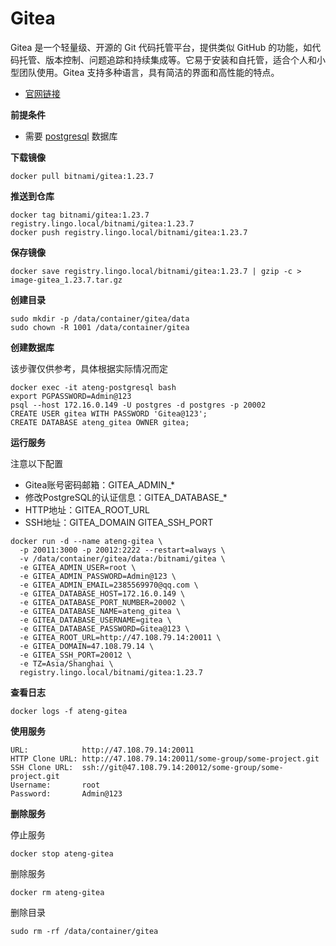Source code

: # Gitea

Gitea 是一个轻量级、开源的 Git 代码托管平台，提供类似 GitHub 的功能，如代码托管、版本控制、问题追踪和持续集成等。它易于安装和自托管，适合个人和小型团队使用。Gitea 支持多种语言，具有简洁的界面和高性能的特点。

- [官网链接](https://about.gitea.com/)

**前提条件**

- 需要 [postgresql](/work/docker/service/postgresql/) 数据库

**下载镜像**

```
docker pull bitnami/gitea:1.23.7
```

**推送到仓库**

```
docker tag bitnami/gitea:1.23.7 registry.lingo.local/bitnami/gitea:1.23.7
docker push registry.lingo.local/bitnami/gitea:1.23.7
```

**保存镜像**

```
docker save registry.lingo.local/bitnami/gitea:1.23.7 | gzip -c > image-gitea_1.23.7.tar.gz
```

**创建目录**

```
sudo mkdir -p /data/container/gitea/data
sudo chown -R 1001 /data/container/gitea
```

**创建数据库**

该步骤仅供参考，具体根据实际情况而定

```
docker exec -it ateng-postgresql bash
export PGPASSWORD=Admin@123
psql --host 172.16.0.149 -U postgres -d postgres -p 20002
CREATE USER gitea WITH PASSWORD 'Gitea@123';
CREATE DATABASE ateng_gitea OWNER gitea;
```

**运行服务**

注意以下配置

- Gitea账号密码邮箱：GITEA_ADMIN_*
- 修改PostgreSQL的认证信息：GITEA_DATABASE_*
- HTTP地址：GITEA_ROOT_URL
- SSH地址：GITEA_DOMAIN GITEA_SSH_PORT

```
docker run -d --name ateng-gitea \
  -p 20011:3000 -p 20012:2222 --restart=always \
  -v /data/container/gitea/data:/bitnami/gitea \
  -e GITEA_ADMIN_USER=root \
  -e GITEA_ADMIN_PASSWORD=Admin@123 \
  -e GITEA_ADMIN_EMAIL=2385569970@qq.com \
  -e GITEA_DATABASE_HOST=172.16.0.149 \
  -e GITEA_DATABASE_PORT_NUMBER=20002 \
  -e GITEA_DATABASE_NAME=ateng_gitea \
  -e GITEA_DATABASE_USERNAME=gitea \
  -e GITEA_DATABASE_PASSWORD=Gitea@123 \
  -e GITEA_ROOT_URL=http://47.108.79.14:20011 \
  -e GITEA_DOMAIN=47.108.79.14 \
  -e GITEA_SSH_PORT=20012 \
  -e TZ=Asia/Shanghai \
  registry.lingo.local/bitnami/gitea:1.23.7
```

**查看日志**

```
docker logs -f ateng-gitea
```

**使用服务**

```
URL:            http://47.108.79.14:20011
HTTP Clone URL: http://47.108.79.14:20011/some-group/some-project.git
SSH Clone URL:  ssh://git@47.108.79.14:20012/some-group/some-project.git
Username:       root
Password:       Admin@123
```

**删除服务**

停止服务

```
docker stop ateng-gitea
```

删除服务

```
docker rm ateng-gitea
```

删除目录

```
sudo rm -rf /data/container/gitea
```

* * * * * * *

Exclude every picture and copy the remaining data exactly.

Source code

: # Gitea

Gitea 是一个轻量级、开源的 Git 代码托管平台，提供类似 GitHub 的功能，如代码托管、版本控制、问题追踪和持续集成等。它易于安装和自托管，适合个人和小型团队使用。Gitea 支持多种语言，具有简洁的界面和高性能的特点。

- [官网链接](https://about.gitea.com/)

**前提条件**

- 需要 [postgresql](/work/docker/service/postgresql/) 数据库

**下载镜像**

```
docker pull bitnami/gitea:1.23.7
```

**推送到仓库**

```
docker tag bitnami/gitea:1.23.7 registry.lingo.local/bitnami/gitea:1.23.7
docker push registry.lingo.local/bitnami/gitea:1.23.7
```

**保存镜像**

```
docker save registry.lingo.local/bitnami/gitea:1.23.7 | gzip -c > image-gitea_1.23.7.tar.gz
```

**创建目录**

```
sudo mkdir -p /data/container/gitea/data
sudo chown -R 1001 /data/container/gitea
```

**创建数据库**

该步骤仅供参考，具体根据实际情况而定

```
docker exec -it ateng-postgresql bash
export PGPASSWORD=Admin@123
psql --host 172.16.0.149 -U postgres -d postgres -p 20002
CREATE USER gitea WITH PASSWORD 'Gitea@123';
CREATE DATABASE ateng_gitea OWNER gitea;
```

**运行服务**

注意以下配置

- Gitea账号密码邮箱：GITEA_ADMIN_*
- 修改PostgreSQL的认证信息：GITEA_DATABASE_*
- HTTP地址：GITEA_ROOT_URL
- SSH地址：GITEA_DOMAIN GITEA_SSH_PORT

```
docker run -d --name ateng-gitea \
  -p 20011:3000 -p 20012:2222 --restart=always \
  -v /data/container/gitea/data:/bitnami/gitea \
  -e GITEA_ADMIN_USER=root \
  -e GITEA_ADMIN_PASSWORD=Admin@123 \
  -e GITEA_ADMIN_EMAIL=2385569970@qq.com \
  -e GITEA_DATABASE_HOST=172.16.0.149 \
  -e GITEA_DATABASE_PORT_NUMBER=20002 \
  -e GITEA_DATABASE_NAME=ateng_gitea \
  -e GITEA_DATABASE_USERNAME=gitea \
  -e GITEA_DATABASE_PASSWORD=Gitea@123 \
  -e GITEA_ROOT_URL=http://47.108.79.14:20011 \
  -e GITEA_DOMAIN=47.108.79.14 \
  -e GITEA_SSH_PORT=20012 \
  -e TZ=Asia/Shanghai \
  registry.lingo.local/bitnami/gitea:1.23.7
```

**查看日志**

```
docker logs -f ateng-gitea
```

**使用服务**

```
URL:            http://47.108.79.14:20011
HTTP Clone URL: http://47.108.79.14:20011/some-group/some-project.git
SSH Clone URL:  ssh://git@47.108.79.14:20012/some-group/some-project.git
Username:       root
Password:       Admin@123
```

**删除服务**

停止服务

```
docker stop ateng-gitea
```

删除服务

```
docker rm ateng-gitea
```

删除目录

```
sudo rm -rf /data/container/gitea
```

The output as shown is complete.